◆ **Prompt**: Look for the word "avec" in the entries and copy each line where it appears.

◆ **Data shown**:
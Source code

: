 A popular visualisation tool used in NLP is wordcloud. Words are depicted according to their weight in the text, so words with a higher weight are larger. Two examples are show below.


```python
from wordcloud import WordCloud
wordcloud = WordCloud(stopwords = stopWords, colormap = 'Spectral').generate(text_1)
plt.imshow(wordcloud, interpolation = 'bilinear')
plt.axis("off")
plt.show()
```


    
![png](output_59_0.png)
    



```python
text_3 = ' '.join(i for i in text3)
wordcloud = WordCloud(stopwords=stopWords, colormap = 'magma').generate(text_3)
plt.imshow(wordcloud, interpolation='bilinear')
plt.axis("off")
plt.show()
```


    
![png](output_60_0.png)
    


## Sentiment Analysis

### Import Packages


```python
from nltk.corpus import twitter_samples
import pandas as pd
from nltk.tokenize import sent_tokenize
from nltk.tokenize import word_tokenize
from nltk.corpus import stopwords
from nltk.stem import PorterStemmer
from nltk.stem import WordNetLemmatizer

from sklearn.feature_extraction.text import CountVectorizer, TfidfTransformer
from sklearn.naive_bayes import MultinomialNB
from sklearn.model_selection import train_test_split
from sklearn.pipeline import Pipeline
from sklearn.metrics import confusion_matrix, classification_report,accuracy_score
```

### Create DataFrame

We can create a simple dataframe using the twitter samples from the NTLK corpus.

--

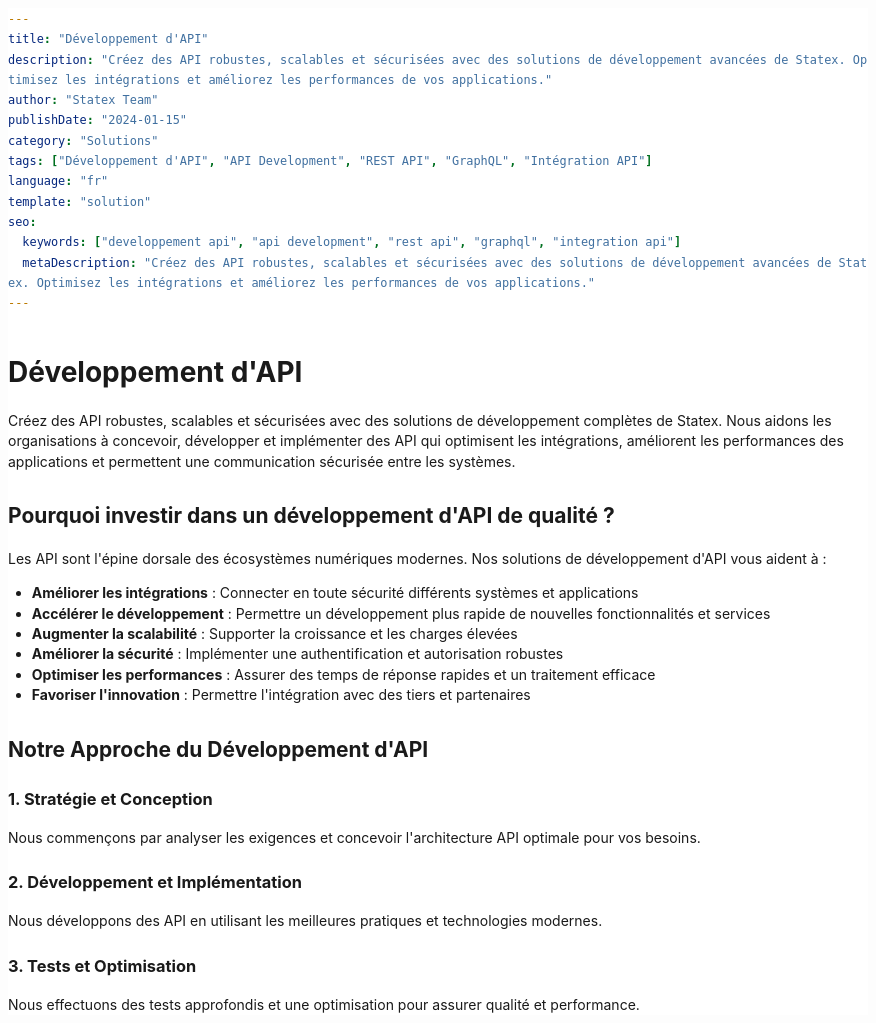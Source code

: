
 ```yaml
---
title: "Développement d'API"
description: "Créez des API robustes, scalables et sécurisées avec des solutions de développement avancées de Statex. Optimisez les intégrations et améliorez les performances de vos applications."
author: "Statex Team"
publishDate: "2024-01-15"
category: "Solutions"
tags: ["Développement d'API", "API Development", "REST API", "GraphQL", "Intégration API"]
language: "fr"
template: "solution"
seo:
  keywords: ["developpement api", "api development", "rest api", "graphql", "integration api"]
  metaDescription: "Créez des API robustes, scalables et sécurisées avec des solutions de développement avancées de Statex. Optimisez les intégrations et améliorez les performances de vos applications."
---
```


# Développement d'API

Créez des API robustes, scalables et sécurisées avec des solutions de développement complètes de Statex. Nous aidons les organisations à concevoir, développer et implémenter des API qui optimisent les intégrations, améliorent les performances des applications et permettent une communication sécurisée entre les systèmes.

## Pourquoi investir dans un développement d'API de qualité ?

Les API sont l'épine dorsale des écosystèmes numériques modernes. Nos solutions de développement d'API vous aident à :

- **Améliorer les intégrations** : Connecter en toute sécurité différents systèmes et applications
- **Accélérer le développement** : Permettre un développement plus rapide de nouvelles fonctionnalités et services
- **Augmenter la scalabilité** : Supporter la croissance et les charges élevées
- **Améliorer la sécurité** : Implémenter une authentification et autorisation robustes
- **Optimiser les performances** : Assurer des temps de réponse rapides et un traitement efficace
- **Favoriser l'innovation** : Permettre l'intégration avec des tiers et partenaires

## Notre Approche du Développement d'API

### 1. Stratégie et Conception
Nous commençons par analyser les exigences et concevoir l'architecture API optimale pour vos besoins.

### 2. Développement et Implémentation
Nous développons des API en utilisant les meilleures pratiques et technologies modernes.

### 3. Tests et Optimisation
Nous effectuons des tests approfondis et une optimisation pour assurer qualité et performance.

◆ **Output for this exercise**:
description: "Créez des API robustes, scalables et sécurisées avec des solutions de développement avancées de Statex. Optimisez les intégrations et améliorez les performances de vos applications."
  metaDescription: "Créez des API robustes, scalables et sécurisées avec des solutions de développement avancées de Statex. Optimisez les intégrations et améliorez les performances de vos applications."
Créez des API robustes, scalables et sécurisées avec des solutions de développement complètes de Statex. Nous aidons les organisations à concevoir, développer et implémenter des API qui optimisent les intégrations, améliorent les performances des applications et permettent une communication sécurisée entre les systèmes.
- **Favoriser l'innovation** : Permettre l'intégration avec des tiers et partenaires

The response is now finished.